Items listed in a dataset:
####################

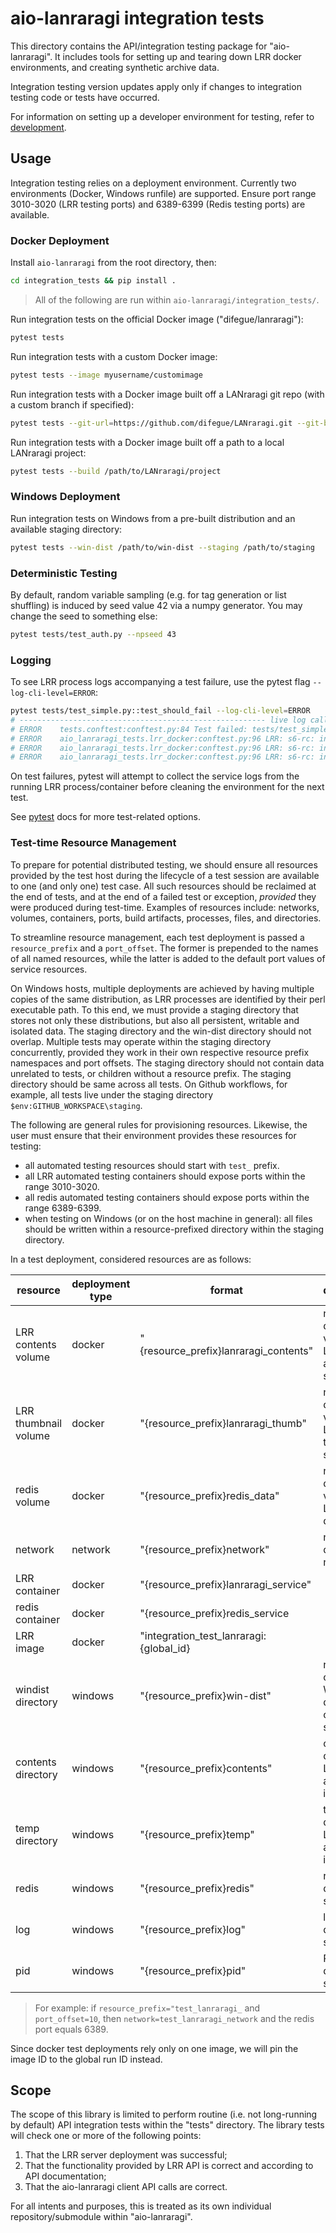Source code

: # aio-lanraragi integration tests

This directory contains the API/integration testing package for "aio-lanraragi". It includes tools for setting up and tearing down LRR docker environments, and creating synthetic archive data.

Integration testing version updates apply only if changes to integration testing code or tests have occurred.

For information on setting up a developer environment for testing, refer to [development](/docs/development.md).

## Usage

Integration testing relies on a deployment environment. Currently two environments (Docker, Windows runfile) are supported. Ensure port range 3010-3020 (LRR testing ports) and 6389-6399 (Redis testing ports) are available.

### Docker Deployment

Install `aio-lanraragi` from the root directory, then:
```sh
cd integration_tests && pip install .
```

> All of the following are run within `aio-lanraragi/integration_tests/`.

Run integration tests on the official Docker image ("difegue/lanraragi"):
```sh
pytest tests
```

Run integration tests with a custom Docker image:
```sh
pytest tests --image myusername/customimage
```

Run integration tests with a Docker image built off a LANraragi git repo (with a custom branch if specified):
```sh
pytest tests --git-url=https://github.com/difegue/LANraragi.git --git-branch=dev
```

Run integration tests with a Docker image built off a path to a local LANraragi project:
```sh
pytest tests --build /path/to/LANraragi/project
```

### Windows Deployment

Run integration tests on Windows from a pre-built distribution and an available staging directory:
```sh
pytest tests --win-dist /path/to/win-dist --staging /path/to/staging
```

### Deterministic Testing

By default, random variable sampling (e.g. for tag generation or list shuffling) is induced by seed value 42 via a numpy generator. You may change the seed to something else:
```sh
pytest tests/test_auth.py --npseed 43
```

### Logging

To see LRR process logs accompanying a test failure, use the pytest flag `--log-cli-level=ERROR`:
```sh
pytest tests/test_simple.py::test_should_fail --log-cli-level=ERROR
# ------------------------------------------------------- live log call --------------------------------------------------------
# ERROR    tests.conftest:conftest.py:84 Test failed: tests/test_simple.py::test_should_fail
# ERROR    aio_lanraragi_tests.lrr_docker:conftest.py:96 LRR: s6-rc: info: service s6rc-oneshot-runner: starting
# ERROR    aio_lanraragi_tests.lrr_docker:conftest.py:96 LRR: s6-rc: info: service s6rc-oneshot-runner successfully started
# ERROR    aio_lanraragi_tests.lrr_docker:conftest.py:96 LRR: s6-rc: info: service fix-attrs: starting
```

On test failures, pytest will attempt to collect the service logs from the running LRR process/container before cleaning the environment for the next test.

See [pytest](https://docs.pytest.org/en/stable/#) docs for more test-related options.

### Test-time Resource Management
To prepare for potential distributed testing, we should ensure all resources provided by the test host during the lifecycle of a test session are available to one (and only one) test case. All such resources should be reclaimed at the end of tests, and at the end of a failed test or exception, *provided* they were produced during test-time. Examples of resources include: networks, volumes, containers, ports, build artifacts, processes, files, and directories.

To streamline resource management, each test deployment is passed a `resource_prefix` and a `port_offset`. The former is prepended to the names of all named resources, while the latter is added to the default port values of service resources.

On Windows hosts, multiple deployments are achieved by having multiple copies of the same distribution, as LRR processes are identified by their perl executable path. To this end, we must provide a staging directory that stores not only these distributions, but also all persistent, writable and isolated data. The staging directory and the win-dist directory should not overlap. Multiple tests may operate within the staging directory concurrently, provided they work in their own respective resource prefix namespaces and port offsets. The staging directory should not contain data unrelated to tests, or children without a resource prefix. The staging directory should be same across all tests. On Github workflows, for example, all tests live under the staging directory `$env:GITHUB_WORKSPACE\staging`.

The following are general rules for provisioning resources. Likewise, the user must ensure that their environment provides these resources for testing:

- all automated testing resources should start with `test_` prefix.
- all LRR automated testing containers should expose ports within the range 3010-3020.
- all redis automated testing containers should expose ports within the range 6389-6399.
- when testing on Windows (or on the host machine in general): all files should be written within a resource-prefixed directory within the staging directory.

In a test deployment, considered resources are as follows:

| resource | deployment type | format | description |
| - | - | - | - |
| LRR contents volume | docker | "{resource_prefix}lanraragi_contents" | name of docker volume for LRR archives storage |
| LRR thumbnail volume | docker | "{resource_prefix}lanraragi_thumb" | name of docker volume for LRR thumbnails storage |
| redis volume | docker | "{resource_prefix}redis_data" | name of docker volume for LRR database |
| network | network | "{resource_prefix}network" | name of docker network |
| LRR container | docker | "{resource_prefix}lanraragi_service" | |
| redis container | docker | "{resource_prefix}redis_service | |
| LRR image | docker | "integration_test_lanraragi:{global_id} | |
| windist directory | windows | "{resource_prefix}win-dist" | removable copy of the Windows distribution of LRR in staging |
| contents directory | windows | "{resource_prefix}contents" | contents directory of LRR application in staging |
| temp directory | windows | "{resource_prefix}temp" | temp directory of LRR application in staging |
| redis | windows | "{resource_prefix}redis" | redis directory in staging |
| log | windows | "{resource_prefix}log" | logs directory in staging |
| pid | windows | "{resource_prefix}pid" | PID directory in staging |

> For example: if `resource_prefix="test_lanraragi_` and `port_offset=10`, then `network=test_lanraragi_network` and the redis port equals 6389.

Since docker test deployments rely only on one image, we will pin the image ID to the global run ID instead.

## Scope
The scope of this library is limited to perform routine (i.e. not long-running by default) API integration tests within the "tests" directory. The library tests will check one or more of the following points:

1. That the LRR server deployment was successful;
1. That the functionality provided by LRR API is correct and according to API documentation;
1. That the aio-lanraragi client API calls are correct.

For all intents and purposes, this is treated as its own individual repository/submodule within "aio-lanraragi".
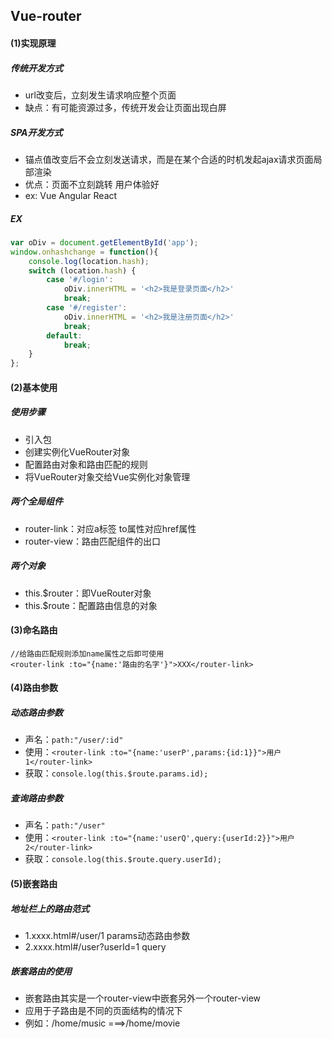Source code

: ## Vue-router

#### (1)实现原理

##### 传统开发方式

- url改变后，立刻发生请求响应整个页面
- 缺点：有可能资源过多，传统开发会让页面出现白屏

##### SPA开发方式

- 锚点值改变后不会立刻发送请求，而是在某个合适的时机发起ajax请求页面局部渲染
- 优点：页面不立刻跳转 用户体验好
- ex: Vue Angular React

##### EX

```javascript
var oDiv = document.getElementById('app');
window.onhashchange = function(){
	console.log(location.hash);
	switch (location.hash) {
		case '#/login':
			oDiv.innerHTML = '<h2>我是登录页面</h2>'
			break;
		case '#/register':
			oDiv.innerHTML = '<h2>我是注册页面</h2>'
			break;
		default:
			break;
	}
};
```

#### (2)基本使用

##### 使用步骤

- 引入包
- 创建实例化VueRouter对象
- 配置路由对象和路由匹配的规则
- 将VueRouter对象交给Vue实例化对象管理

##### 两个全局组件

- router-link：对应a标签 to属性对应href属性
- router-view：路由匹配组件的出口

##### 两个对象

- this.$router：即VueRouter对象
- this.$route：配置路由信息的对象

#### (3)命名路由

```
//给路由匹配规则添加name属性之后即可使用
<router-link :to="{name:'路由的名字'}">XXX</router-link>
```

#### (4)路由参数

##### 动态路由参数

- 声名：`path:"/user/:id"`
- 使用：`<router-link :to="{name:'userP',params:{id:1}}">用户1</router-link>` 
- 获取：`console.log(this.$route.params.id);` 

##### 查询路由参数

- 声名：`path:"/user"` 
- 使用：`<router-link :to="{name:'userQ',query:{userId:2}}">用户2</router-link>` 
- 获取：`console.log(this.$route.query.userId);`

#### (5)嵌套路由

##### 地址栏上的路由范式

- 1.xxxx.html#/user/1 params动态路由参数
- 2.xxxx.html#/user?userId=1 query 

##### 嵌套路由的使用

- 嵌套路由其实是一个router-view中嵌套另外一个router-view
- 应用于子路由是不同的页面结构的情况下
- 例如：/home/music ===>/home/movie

####################

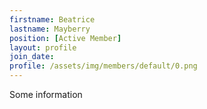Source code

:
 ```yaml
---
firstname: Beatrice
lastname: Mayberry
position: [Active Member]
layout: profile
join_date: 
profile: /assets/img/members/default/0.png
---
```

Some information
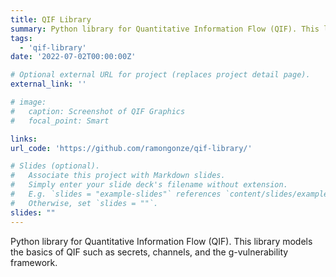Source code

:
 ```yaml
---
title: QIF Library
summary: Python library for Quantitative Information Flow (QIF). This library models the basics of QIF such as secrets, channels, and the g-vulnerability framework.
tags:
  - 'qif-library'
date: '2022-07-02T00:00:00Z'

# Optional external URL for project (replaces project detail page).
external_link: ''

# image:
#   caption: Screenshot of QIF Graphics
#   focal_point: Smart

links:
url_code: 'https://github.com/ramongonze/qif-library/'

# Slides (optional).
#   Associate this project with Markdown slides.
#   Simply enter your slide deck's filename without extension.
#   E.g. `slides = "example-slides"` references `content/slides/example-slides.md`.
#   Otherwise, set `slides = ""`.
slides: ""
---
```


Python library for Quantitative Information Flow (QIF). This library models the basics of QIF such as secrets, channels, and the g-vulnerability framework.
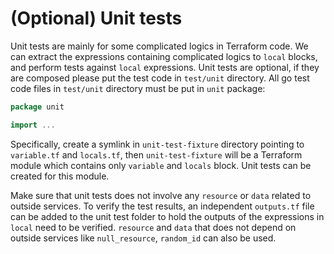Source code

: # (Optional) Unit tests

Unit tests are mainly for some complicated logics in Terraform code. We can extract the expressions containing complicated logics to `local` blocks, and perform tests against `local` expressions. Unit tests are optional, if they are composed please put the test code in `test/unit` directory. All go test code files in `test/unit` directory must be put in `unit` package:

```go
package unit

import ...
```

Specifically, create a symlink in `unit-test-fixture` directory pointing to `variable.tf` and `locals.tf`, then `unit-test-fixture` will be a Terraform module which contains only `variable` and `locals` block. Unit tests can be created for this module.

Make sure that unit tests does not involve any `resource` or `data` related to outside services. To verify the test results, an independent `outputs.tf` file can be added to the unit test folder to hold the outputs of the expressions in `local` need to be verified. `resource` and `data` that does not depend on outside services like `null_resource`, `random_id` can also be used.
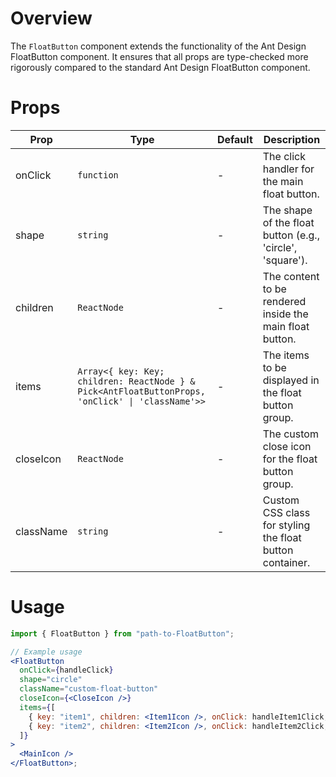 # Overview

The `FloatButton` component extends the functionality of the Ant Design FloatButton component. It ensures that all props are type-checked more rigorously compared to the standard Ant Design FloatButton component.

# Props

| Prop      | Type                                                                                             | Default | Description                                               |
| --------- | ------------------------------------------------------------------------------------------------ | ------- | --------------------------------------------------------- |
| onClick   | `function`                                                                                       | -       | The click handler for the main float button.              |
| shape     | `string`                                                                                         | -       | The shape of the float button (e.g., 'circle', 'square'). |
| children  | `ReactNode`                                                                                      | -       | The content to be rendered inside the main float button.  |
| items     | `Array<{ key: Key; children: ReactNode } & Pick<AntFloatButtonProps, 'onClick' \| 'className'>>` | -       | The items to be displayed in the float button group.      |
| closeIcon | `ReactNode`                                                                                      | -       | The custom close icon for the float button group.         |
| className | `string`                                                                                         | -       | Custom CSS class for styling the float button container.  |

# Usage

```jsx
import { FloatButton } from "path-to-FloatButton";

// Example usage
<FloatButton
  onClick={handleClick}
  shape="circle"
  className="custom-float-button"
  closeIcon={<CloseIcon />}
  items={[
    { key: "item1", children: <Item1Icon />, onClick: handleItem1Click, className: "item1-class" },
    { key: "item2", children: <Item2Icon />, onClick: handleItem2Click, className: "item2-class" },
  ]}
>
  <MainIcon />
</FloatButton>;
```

####################

Write out every line from the data above that includes "variable".

*TASK SOLUTION:*
By default, random variable sampling (e.g. for tag generation or list shuffling) is induced by seed value 42 via a numpy generator. You may change the seed to something else:
Specifically, create a symlink in `unit-test-fixture` directory pointing to `variable.tf` and `locals.tf`, then `unit-test-fixture` will be a Terraform module which contains only `variable` and `locals` block. Unit tests can be created for this module.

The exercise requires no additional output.